# Description of the task
Filter the entries that follow, copying every line in which the word "globally" appears.

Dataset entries
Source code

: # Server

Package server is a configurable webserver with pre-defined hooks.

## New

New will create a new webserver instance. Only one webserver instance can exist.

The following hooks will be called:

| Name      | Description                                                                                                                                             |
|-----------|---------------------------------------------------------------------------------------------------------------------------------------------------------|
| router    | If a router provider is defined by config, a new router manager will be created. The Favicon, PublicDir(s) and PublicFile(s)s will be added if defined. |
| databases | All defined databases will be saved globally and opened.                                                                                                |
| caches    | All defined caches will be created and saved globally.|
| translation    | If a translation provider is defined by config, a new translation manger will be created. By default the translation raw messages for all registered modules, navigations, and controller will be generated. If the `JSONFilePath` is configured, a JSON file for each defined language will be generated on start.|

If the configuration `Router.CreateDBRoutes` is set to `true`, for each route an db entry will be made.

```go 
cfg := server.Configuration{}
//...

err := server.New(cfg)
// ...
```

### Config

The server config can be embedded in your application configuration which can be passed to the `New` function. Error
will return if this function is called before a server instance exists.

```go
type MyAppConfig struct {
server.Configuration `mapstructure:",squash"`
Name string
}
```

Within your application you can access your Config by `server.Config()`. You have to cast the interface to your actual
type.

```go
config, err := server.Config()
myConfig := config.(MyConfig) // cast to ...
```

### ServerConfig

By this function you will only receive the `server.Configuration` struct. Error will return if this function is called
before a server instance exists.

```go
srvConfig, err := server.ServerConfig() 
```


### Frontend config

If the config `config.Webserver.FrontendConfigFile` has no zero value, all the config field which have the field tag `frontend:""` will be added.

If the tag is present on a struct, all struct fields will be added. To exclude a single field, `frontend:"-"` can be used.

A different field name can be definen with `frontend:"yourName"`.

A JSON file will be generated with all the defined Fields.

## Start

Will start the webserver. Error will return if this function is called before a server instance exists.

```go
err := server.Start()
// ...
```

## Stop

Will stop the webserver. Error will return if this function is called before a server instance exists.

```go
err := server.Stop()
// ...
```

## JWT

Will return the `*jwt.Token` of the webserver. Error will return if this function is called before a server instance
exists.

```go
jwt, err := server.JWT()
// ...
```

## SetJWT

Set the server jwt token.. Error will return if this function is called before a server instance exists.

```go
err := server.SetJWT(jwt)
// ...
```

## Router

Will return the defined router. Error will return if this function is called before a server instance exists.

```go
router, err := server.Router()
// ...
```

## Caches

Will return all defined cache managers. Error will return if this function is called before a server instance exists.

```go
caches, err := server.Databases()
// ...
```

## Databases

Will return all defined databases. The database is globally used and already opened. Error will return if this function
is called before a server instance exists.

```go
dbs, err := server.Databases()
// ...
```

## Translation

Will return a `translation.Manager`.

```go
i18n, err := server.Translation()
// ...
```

# Response
| databases | All defined databases will be saved globally and opened.                                                                                                |
| caches    | All defined caches will be created and saved globally.|
Will return all defined databases. The database is globally used and already opened. Error will return if this function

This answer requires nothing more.